**Your task:** Please tally how many lines of the material below include the word "observation", giving only the number.

**Data section:**
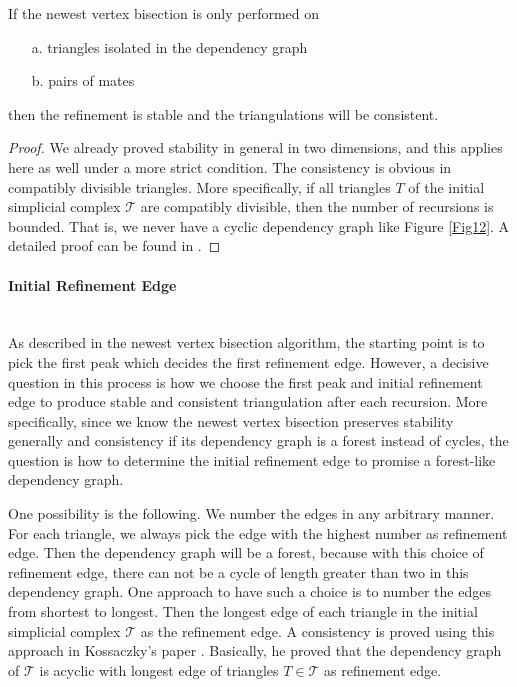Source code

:     \begin{lemma}
    If the newest vertex bisection is only performed on 
    \begin{itemize}
        \item[a. ] triangles isolated in the dependency graph
        \item[b. ] pairs of mates
      \end{itemize}
    then the refinement is stable and the triangulations will be consistent.
    \label{lma8}
    \end{lemma}
    \begin{proof}
    We already proved stability in general in two dimensions, and this applies here as well under a more strict condition. The consistency is obvious in compatibly divisible triangles. More specifically, if all triangles $T$ of the initial simplicial complex $\mathcal T$ are compatibly divisible, then the number of recursions is bounded. That is, we never have a cyclic dependency graph like Figure \ref{Fig12}. A detailed proof can be found in \cite{mitchell1988unified, mitchell1991adaptive}.
    \end{proof}

    \paragraph{Initial Refinement Edge}\mbox{}\\
    As described in the newest vertex bisection algorithm, the starting point is to pick the first peak which decides the first refinement edge. However, a decisive question in this process is how we choose the first peak and initial refinement edge to produce stable and consistent triangulation after each recursion. More specifically, since we know the newest vertex bisection preserves stability generally and consistency if its dependency graph is a forest instead of cycles, the question is how to determine the initial refinement edge to promise a forest-like dependency graph. 

    One possibility is the following.
    We number the edges in any arbitrary manner. For each triangle, we always pick the edge with the highest number as refinement edge. Then the dependency graph will be a forest, because with this choice of refinement edge, there can not be a cycle of length greater than two in this dependency graph.
    One approach to have such a choice is to number the edges from shortest to longest.
    Then the longest edge of each triangle in the initial simplicial complex $\mathcal T$ as the refinement edge. A consistency is proved using this approach in Kossaczky's paper \cite{kossaczky1994recursive}. Basically, he proved that the dependency graph of $\mathcal T$ is acyclic with longest edge of triangles $T\in\mathcal T$ as refinement edge.

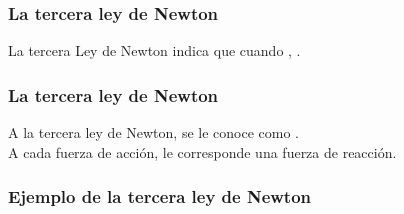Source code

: \documentclass[14pt]{beamer}
\begin{document}
\begin{frame}
\frametitle{La tercera ley de Newton}
La tercera Ley de Newton indica que cuando , \pause {}.
\end{frame}
\begin{frame}
\frametitle{La tercera ley de Newton}
A la tercera ley de Newton, se le conoce como \pause {}.
\\
\bigskip
\pause
A cada fuerza de acción, le corresponde una fuerza de reacción.
\end{frame}
\begin{frame}
\frametitle{Ejemplo de la tercera ley de Newton}
\begin{figure}
    \centering

\end{figure}
\end{frame}
\end{document}
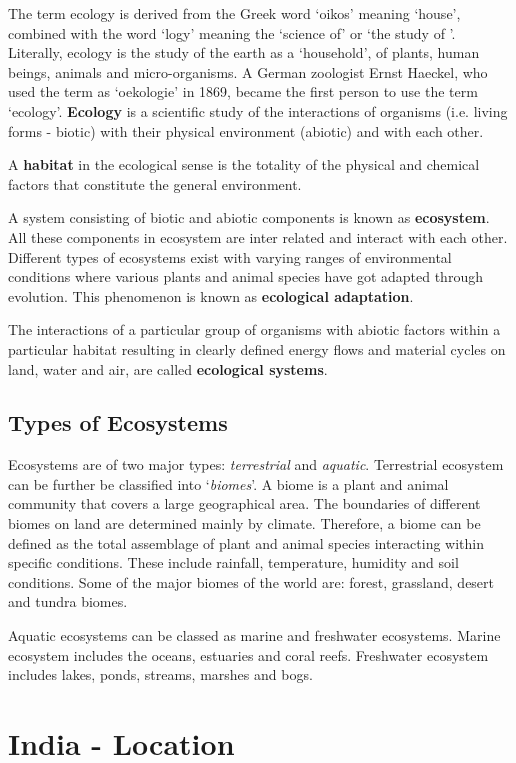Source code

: \documentclass[8pt, a4paper, oneside, twocolumn]{extarticle}
\begin{document}
The term ecology is derived from the Greek word ‘oikos’ meaning ‘house’, combined with the word ‘logy’ meaning the ‘science of’ or ‘the study of ’. Literally, ecology is the study of the earth as a ‘household’, of plants, human beings, animals and micro-organisms. A German zoologist Ernst Haeckel, who used the term as ‘oekologie’ in 1869, became the first person to use the term ‘ecology’. \textbf{Ecology} is a scientific study of the interactions of organisms (i.e. living forms - biotic) with their physical environment (abiotic) and with each other.

A \textbf{habitat} in the ecological sense is the totality of the physical and chemical factors that constitute the general environment. 

A system consisting of biotic and abiotic components is known as \textbf{ecosystem}. All these components in ecosystem are inter related and interact with each other. Different types of ecosystems exist with varying ranges of environmental conditions where various plants and animal species have got adapted through evolution. This phenomenon is known as \textbf{ecological adaptation}.

The interactions of a particular group of organisms with abiotic factors within a particular habitat resulting in clearly defined energy flows and material cycles on land, water and air, are called \textbf{ecological systems}.

\subsection{Types of Ecosystems}
Ecosystems are of two major types: \textit{terrestrial} and \textit{aquatic}. Terrestrial ecosystem can be further be classified into ‘\textit{biomes}’. A biome is a plant and animal community that covers a large geographical area. The boundaries of different biomes on land are determined mainly by climate. Therefore, a biome can be defined as the total assemblage of plant and animal species interacting within specific conditions. These include rainfall, temperature, humidity and soil conditions. Some of the major biomes of the world are: forest, grassland, desert and tundra biomes. 

Aquatic ecosystems can be classed as marine and freshwater ecosystems. Marine ecosystem includes the oceans, estuaries and coral reefs. Freshwater ecosystem includes lakes, ponds, streams, marshes and bogs.
\section{India - Location}
\end{document}

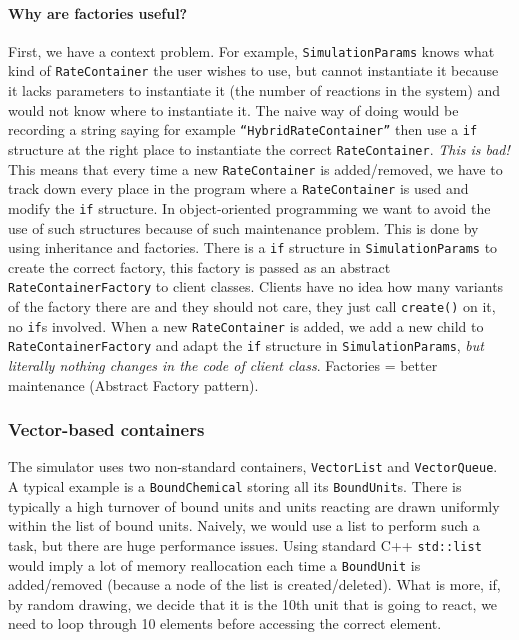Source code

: \paragraph{Why are factories useful?} First, we have a context problem. For example, \texttt{SimulationParams} knows what kind of \texttt{RateContainer} the user wishes to use, but cannot instantiate it because it lacks parameters to instantiate it (the number of reactions in the system) and would not know where to instantiate it. The naive way of doing would be recording a string saying for example \texttt{``HybridRateContainer''} then use a \texttt{if} structure at the right place to instantiate the correct \texttt{RateContainer}. \emph{This is bad!} This means that every time a new \texttt{RateContainer} is added/removed, we have to track down every place in the program where a \texttt{RateContainer} is used and modify the \texttt{if} structure. In object-oriented programming we want to avoid the use of such structures because of such maintenance problem. This is done by using inheritance and factories. There is a \texttt{if} structure in \texttt{SimulationParams} to create the correct factory, this factory is passed as an abstract \texttt{RateContainerFactory} to client classes. Clients have no idea how many variants of the factory there are and they should not care, they just call \texttt{create()} on it, no \texttt{if}s involved. When a new \texttt{RateContainer} is added, we add a new child to \texttt{RateContainerFactory} and adapt the \texttt{if} structure in \texttt{SimulationParams}, \emph{but literally nothing changes in the code of client class}. Factories = better maintenance (Abstract Factory pattern).

\subsubsection{Vector-based containers}

The simulator uses two non-standard containers, \texttt{VectorList} and \texttt{VectorQueue}. A typical example is a \texttt{BoundChemical} storing all its \texttt{BoundUnit}s. There is typically a high turnover of bound units and units reacting are drawn uniformly within the list of bound units. Naively, we would use a list to perform such a task, but there are huge performance issues. Using standard C++ \texttt{std::list} would imply a lot of memory reallocation each time a \texttt{BoundUnit} is added/removed (because a node of the list is created/deleted). What is more, if, by random drawing, we decide that it is the 10th unit that is going to react, we need to loop through 10 elements before accessing the correct element.


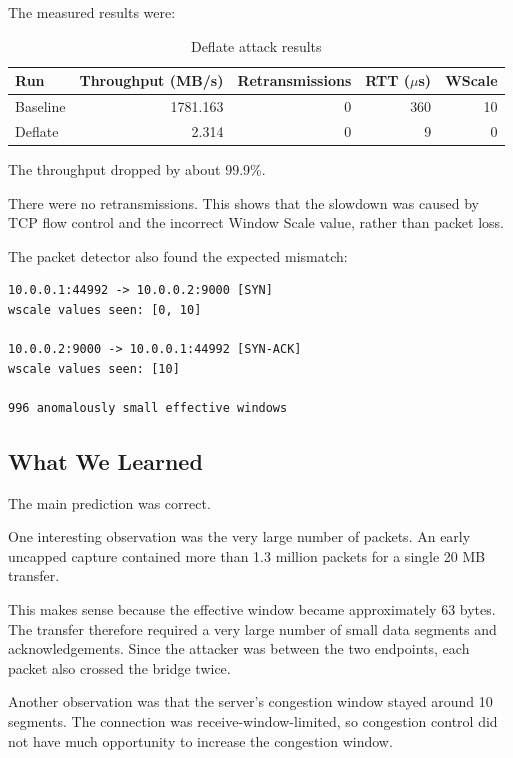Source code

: \documentclass[11pt]{article}
\begin{document}
The measured results were:

\begin{table}[h]
\centering
\begin{tabular}{lrrrr}
\toprule
Run & Throughput (MB/s) & Retransmissions & RTT ($\mu$s) & WScale \\
\midrule
Baseline & 1781.163 & 0 & 360 & 10 \\
Deflate  & 2.314    & 0 & 9   & 0 \\
\bottomrule
\end{tabular}
\caption{Deflate attack results}
\end{table}

The throughput dropped by about 99.9\%.

There were no retransmissions. This shows that the slowdown was caused
by TCP flow control and the incorrect Window Scale value, rather than
packet loss.

The packet detector also found the expected mismatch:

\begin{lstlisting}
10.0.0.1:44992 -> 10.0.0.2:9000 [SYN]
wscale values seen: [0, 10]

10.0.0.2:9000 -> 10.0.0.1:44992 [SYN-ACK]
wscale values seen: [10]

996 anomalously small effective windows
\end{lstlisting}

\subsection{What We Learned}

The main prediction was correct.

One interesting observation was the very large number of packets.
An early uncapped capture contained more than 1.3 million packets
for a single 20 MB transfer.

This makes sense because the effective window became approximately
63 bytes. The transfer therefore required a very large number of
small data segments and acknowledgements. Since the attacker was
between the two endpoints, each packet also crossed the bridge twice.

Another observation was that the server's congestion window stayed
around 10 segments. The connection was receive-window-limited, so
congestion control did not have much opportunity to increase the
congestion window.

\end{document}

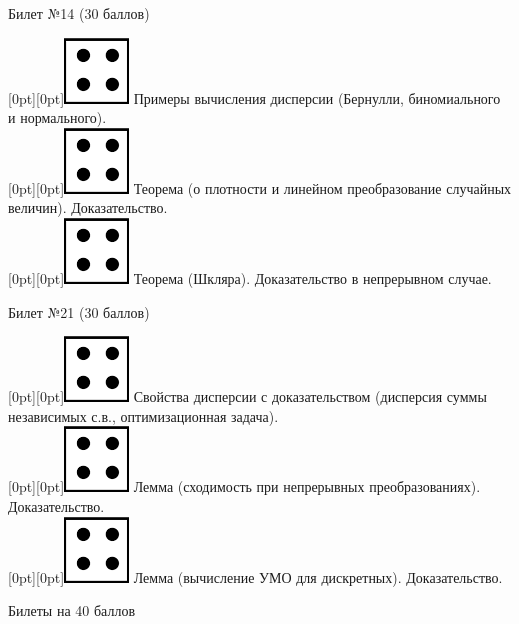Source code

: \documentclass[10pt]{article}
\begin{document}
\begin{center} {\Large Билет №14 (30 баллов)} \end{center}

\raisebox{-1pt}[0pt][0pt]{\includegraphics[width=0.02\linewidth]{4.png}} Примеры вычисления дисперсии (Бернулли, биномиального и нормального). \\

\raisebox{-1pt}[0pt][0pt]{\includegraphics[width=0.02\linewidth]{4.png}} Теорема (о плотности и линейном преобразование случайных величин). Доказательство. \\

\raisebox{-1pt}[0pt][0pt]{\includegraphics[width=0.02\linewidth]{4.png}} Теорема (Шкляра). Доказательство в непрерывном случае. \\

\begin{center} {\Large Билет №21 (30 баллов)} \end{center}

\raisebox{-1pt}[0pt][0pt]{\includegraphics[width=0.02\linewidth]{4.png}} Свойства дисперсии с доказательством (дисперсия суммы независимых с.в., оптимизационная задача). \\ 

\raisebox{-1pt}[0pt][0pt]{\includegraphics[width=0.02\linewidth]{4.png}} Лемма  (сходимость при непрерывных преобразованиях). Доказательство. \\

\raisebox{-1pt}[0pt][0pt]{\includegraphics[width=0.02\linewidth]{4.png}} Лемма (вычисление УМО для дискретных). Доказательство. \\





\begin{center}

    Билеты на 40 баллов

\end{center}
\end{document}
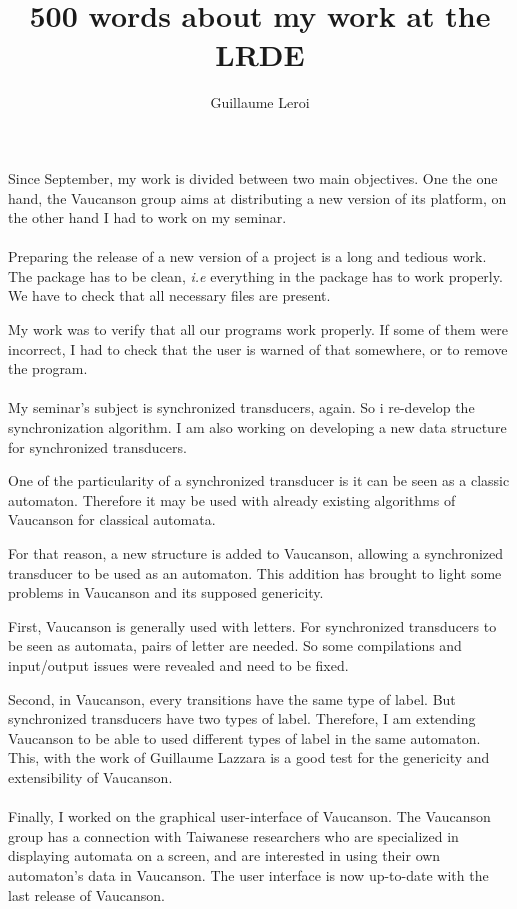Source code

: \documentclass[a4paper, 11pt]{article}
\title{500 words about my work at the LRDE}
\author{Guillaume Leroi}
\begin{document}
\maketitle
\thispagestyle{empty}

Since September, my work is divided between two main objectives. One the one
hand, the Vaucanson group aims at distributing a new version of its platform, on
the other hand I had to work on my seminar.

\paragraph{}

Preparing the release of a new version of a project is a long and tedious
work. The package has to be clean, \emph{i.e} everything in the package has to
work properly. We have to check that all necessary files are present.

My work was to verify that all our programs work properly. If some of them were
incorrect, I had to check that the user is warned of that somewhere, or to
remove the program.

\paragraph{}

My seminar's subject is synchronized transducers, again. So i re-develop the
synchronization algorithm. I am also working on developing a new data structure
for synchronized transducers.

One of the particularity of a synchronized transducer is it can be seen as a
classic automaton. Therefore it may be used with already existing algorithms of
Vaucanson for classical automata.

For that reason, a new structure is added to Vaucanson, allowing a synchronized
transducer to be used as an automaton. This addition has brought to light some
problems in Vaucanson and its supposed genericity.

First, Vaucanson is generally used with letters. For synchronized transducers to
be seen as automata, pairs of letter are needed. So some compilations and
input/output issues were revealed and need to be fixed.

Second, in Vaucanson, every transitions have the same type of label. But
synchronized transducers have two types of label. Therefore, I am extending
Vaucanson to be able to used different types of label in the same automaton.
This, with the work of Guillaume Lazzara is a good test for the genericity and
extensibility of Vaucanson.

\paragraph{}

Finally, I worked on the graphical user-interface of Vaucanson. The Vaucanson
group has a connection with Taiwanese researchers who are specialized in
displaying automata on a screen, and are interested in using their own
automaton's data in Vaucanson.  The user interface is now up-to-date with the
last release of Vaucanson.
\end{document}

**Reply:** 2